Three years after the nation’s worst offshore oil disaster, Baton Rouge is seeking more than $35 million in lost taxes and other expenses the city alleges are the responsibility of London-based oil giant BP and several of its contractors.

The city’s lawsuit, filed late Friday, was assigned to U.S. District Judge James J. Brady.

The suit seeks more than $35 million in compensation for “past, present and future losses” caused by the April 20, 2010, explosion of the Deepwater Horizon drilling rig. The disaster spewed at least 170 million gallons of oil into the Gulf of Mexico. The explosion also killed 11 men aboard the mobile offshore rig.
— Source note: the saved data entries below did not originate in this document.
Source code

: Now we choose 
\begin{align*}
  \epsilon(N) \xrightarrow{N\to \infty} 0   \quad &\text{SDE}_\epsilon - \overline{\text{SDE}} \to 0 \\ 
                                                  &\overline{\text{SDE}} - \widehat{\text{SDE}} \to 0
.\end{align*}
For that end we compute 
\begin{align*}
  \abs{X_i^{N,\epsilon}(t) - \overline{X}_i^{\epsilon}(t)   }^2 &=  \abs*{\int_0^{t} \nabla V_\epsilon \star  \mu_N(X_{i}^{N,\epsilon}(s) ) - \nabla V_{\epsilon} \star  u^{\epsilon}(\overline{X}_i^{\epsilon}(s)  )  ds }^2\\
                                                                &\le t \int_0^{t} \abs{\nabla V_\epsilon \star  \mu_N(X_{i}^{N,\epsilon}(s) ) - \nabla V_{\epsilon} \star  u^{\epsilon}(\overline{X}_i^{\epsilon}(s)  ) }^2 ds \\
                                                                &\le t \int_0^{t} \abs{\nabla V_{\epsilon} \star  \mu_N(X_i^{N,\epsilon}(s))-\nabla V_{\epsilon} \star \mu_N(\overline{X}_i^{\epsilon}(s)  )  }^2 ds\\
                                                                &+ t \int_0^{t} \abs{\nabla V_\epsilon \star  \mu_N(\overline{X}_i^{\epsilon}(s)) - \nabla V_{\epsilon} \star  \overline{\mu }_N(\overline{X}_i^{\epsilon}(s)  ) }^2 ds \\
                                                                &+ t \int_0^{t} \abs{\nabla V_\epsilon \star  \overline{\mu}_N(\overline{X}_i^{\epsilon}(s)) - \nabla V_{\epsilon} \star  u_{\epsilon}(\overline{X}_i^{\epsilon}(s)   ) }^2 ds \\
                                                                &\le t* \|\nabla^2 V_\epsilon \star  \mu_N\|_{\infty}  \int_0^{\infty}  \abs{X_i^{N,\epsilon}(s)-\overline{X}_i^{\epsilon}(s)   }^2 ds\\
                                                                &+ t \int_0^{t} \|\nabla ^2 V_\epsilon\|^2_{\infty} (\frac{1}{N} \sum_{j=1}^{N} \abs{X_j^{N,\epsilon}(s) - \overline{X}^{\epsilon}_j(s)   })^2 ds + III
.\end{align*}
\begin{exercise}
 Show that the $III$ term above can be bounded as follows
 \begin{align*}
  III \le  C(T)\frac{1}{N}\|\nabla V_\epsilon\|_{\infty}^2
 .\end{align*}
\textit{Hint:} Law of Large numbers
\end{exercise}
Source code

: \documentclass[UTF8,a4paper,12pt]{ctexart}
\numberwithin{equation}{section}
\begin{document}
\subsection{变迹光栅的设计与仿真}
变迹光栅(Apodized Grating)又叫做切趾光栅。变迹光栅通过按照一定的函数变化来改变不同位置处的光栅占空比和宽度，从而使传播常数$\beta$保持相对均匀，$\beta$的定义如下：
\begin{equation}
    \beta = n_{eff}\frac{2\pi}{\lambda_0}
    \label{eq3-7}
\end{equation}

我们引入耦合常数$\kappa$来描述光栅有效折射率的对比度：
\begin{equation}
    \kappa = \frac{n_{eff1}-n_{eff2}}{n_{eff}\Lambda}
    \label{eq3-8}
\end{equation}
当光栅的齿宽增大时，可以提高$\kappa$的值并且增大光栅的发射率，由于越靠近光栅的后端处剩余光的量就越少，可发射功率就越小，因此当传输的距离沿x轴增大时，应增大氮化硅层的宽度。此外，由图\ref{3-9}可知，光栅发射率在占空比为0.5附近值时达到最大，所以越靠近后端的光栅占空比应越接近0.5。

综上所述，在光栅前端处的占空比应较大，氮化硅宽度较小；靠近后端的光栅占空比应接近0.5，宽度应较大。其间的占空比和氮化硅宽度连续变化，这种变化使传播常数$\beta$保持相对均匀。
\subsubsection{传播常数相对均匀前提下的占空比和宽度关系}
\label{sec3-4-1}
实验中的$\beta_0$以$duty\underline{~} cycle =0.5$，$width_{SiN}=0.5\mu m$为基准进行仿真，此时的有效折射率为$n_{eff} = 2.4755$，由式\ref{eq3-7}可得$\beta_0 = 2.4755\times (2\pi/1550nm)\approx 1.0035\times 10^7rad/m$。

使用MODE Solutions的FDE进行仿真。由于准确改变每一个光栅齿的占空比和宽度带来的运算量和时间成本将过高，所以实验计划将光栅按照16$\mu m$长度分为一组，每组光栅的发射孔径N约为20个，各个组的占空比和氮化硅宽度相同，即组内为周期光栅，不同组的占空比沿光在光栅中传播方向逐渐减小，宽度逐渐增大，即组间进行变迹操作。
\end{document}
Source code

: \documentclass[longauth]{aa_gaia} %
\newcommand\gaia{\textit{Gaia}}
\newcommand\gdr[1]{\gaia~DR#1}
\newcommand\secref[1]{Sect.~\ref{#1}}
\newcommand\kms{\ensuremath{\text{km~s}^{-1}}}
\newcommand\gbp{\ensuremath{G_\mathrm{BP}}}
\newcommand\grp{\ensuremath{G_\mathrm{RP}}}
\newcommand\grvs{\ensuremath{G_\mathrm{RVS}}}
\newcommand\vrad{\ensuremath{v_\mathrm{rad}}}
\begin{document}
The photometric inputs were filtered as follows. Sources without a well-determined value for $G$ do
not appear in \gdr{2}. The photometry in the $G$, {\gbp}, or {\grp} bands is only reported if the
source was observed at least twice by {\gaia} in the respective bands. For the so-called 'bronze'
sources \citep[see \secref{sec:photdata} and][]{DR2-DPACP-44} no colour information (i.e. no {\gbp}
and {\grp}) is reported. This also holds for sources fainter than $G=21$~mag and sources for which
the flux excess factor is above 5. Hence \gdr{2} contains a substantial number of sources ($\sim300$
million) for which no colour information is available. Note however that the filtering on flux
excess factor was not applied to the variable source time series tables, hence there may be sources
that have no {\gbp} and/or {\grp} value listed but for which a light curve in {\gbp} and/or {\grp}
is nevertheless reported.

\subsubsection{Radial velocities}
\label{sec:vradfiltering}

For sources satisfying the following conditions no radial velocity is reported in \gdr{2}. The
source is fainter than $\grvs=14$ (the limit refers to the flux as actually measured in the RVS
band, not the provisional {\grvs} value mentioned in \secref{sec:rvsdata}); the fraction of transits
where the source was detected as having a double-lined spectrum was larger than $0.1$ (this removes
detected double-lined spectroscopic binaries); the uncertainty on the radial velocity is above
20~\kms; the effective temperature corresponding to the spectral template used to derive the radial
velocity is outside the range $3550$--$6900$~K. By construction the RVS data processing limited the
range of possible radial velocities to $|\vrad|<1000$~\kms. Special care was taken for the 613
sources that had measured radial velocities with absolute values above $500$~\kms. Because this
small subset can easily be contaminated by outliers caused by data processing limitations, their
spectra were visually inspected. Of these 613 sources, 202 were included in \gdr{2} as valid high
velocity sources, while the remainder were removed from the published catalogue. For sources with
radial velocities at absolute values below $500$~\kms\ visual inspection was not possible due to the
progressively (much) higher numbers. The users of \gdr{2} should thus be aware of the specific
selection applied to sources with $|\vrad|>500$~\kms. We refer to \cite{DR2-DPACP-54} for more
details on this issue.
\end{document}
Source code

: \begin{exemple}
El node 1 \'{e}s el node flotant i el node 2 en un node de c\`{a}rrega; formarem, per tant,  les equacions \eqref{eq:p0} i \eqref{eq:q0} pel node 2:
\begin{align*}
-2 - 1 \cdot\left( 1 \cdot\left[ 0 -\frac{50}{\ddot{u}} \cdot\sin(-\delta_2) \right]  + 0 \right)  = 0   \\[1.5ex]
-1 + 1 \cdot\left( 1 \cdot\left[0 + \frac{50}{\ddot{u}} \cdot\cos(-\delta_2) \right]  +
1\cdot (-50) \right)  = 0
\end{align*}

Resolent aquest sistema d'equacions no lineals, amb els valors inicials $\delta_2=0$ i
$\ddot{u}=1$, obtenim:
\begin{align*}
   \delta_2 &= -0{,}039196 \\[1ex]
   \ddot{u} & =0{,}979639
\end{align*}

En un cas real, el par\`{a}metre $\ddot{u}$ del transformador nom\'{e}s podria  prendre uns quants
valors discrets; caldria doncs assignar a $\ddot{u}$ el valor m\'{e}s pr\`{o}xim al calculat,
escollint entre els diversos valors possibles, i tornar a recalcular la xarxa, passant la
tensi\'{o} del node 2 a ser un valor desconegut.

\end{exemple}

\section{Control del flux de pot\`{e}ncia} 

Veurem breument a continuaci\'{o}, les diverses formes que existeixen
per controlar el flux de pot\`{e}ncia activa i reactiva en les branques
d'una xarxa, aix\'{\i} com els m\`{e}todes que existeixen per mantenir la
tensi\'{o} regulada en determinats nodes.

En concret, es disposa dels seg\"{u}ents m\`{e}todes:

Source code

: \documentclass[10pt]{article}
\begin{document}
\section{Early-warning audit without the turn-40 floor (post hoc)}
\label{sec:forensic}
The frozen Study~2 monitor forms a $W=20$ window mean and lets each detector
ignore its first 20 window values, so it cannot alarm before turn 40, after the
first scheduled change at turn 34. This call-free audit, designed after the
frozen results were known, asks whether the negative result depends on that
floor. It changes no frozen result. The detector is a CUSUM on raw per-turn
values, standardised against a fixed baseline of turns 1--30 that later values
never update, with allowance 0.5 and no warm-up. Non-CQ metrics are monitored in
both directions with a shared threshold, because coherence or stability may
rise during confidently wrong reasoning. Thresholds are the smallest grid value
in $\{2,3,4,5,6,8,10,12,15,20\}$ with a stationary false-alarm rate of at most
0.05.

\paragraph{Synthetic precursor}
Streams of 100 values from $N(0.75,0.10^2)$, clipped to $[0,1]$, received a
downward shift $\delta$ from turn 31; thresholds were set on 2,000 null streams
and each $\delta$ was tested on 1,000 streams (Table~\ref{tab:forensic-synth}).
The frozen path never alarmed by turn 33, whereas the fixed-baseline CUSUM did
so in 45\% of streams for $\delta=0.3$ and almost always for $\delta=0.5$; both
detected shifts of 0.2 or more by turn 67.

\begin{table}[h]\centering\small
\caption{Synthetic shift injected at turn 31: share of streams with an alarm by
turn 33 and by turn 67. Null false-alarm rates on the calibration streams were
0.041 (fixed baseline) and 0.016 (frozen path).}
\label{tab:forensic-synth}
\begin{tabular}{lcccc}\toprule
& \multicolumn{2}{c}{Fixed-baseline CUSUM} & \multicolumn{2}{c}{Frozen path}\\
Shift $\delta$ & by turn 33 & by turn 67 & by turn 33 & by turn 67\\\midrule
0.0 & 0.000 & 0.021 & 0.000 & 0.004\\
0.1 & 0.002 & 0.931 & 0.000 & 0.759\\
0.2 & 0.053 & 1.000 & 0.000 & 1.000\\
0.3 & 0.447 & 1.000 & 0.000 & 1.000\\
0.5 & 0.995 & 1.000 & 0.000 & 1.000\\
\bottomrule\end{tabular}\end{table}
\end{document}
City officials hired a Coral Gables, Fla., law firm to pursue the suit against BP, rig owner Transocean Ltd. and other firms involved in work on BP’s well, about 50 miles south of Venice.

The city announced in the suit that it also will seek unspecified punitive damages against the defendants.

Ray Melick, media and communications director for the Gulf Coast Restoration Organization of BP America Inc., said in an email Monday that BP “would not comment on this issue at this time.”

City officials and their attorneys also would not discuss the case.

In their suit, Baton Rouge officials estimate that the disaster led to loss of more than $9 million in business, sales, occupancy and gambling taxes, along with reduced fines and fewer city licenses and permits.

An award of more than $35 million in compensatory damages is warranted, city officials allege in the suit, because negligence that contributed to destruction of the offshore rig caused “past, present and future losses” for Baton Rouge.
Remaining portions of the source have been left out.